(Records for this task)
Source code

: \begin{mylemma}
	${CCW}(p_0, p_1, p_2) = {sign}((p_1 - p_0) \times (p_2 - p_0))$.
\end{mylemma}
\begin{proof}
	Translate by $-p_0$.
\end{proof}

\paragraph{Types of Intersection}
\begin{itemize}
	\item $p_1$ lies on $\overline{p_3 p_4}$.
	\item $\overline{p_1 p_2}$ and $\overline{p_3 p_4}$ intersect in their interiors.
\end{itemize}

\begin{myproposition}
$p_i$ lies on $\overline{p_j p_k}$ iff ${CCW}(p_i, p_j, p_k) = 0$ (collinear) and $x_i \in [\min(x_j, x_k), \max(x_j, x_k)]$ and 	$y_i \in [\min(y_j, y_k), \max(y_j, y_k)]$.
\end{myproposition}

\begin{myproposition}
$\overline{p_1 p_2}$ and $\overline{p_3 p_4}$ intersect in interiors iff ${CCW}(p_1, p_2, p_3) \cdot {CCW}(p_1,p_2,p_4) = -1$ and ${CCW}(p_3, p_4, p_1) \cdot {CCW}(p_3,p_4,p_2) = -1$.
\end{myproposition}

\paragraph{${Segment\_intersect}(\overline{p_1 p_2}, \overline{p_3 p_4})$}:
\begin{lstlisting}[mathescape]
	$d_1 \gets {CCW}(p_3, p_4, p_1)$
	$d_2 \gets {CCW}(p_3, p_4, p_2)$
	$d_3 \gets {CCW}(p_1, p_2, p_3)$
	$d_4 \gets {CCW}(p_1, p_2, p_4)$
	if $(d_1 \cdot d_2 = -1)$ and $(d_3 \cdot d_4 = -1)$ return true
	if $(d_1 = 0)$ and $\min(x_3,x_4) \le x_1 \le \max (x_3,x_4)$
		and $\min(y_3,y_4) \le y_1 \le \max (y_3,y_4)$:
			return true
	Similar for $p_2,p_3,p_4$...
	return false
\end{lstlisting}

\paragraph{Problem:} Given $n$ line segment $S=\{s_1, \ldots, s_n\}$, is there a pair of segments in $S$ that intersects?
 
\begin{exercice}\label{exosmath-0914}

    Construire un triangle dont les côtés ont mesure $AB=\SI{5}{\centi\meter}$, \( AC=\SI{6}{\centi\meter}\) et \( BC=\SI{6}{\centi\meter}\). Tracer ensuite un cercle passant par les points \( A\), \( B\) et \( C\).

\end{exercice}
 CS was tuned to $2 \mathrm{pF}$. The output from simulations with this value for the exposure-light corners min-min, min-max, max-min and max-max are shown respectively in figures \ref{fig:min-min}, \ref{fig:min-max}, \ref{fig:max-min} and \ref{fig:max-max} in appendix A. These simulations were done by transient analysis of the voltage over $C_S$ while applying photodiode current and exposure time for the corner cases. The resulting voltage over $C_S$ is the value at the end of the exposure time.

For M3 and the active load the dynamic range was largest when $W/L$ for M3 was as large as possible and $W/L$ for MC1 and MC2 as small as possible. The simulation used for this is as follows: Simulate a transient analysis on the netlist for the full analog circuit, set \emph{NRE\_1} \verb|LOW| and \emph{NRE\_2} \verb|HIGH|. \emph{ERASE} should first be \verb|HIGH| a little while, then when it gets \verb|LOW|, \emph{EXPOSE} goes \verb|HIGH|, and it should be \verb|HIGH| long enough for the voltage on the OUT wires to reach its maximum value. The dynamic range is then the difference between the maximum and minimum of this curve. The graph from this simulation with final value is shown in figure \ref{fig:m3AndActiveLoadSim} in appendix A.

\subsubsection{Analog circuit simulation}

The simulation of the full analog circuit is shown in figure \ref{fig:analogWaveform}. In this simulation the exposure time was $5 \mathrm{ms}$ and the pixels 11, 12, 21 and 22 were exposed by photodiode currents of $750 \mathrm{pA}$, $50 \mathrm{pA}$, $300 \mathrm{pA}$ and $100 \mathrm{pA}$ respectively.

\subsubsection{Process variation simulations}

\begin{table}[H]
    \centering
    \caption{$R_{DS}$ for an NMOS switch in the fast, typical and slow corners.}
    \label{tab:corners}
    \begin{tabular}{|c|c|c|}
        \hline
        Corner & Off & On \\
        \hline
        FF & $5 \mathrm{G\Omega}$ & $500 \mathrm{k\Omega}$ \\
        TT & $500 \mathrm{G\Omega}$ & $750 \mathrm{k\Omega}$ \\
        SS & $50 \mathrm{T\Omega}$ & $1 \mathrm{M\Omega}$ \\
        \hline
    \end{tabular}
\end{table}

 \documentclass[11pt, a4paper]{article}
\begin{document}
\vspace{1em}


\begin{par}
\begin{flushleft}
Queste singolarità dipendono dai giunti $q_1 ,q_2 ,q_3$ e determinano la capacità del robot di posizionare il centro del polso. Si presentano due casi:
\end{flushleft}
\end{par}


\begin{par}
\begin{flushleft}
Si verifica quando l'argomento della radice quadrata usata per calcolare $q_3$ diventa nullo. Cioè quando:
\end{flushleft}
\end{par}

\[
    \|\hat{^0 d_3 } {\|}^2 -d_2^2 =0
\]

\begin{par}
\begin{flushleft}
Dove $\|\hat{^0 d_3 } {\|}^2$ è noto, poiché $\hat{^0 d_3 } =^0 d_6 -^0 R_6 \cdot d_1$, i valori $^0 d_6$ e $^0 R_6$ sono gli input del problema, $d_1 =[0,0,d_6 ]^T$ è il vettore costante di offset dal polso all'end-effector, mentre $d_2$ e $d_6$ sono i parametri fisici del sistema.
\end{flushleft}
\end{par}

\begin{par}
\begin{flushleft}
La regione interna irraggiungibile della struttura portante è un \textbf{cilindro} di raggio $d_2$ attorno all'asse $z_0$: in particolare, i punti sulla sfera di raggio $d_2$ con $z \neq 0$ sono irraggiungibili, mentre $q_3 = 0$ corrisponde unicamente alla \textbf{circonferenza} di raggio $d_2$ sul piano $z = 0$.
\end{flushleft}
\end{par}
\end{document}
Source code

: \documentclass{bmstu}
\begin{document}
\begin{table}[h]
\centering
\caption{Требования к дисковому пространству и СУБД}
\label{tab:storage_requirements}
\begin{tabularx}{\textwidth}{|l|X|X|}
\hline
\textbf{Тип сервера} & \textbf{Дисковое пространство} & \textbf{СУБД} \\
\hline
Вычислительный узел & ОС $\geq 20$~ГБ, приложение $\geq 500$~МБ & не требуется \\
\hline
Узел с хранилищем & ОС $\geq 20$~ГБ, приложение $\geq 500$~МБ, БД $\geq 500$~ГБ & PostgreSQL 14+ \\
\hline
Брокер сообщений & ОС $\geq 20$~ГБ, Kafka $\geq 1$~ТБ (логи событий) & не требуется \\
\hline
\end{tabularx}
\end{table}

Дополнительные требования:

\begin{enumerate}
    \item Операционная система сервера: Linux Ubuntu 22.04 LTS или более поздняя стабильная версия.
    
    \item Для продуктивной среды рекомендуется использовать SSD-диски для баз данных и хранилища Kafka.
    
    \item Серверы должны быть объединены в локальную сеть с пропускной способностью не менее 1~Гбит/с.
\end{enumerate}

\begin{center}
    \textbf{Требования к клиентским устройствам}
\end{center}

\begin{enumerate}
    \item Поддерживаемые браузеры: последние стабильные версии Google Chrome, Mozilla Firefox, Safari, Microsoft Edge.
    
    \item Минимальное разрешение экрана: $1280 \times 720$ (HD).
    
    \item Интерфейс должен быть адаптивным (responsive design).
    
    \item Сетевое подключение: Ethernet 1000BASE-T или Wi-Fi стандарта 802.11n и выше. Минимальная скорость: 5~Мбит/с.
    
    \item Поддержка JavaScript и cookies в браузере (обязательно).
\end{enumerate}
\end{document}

(Instructions to follow) If the string "приложение" appears in a line of the entries, report the line.

(Response to this exercise)
Вычислительный узел & ОС $\geq 20$~ГБ, приложение $\geq 500$~МБ & не требуется \\
Узел с хранилищем & ОС $\geq 20$~ГБ, приложение $\geq 500$~МБ, БД $\geq 500$~ГБ & PostgreSQL 14+ \\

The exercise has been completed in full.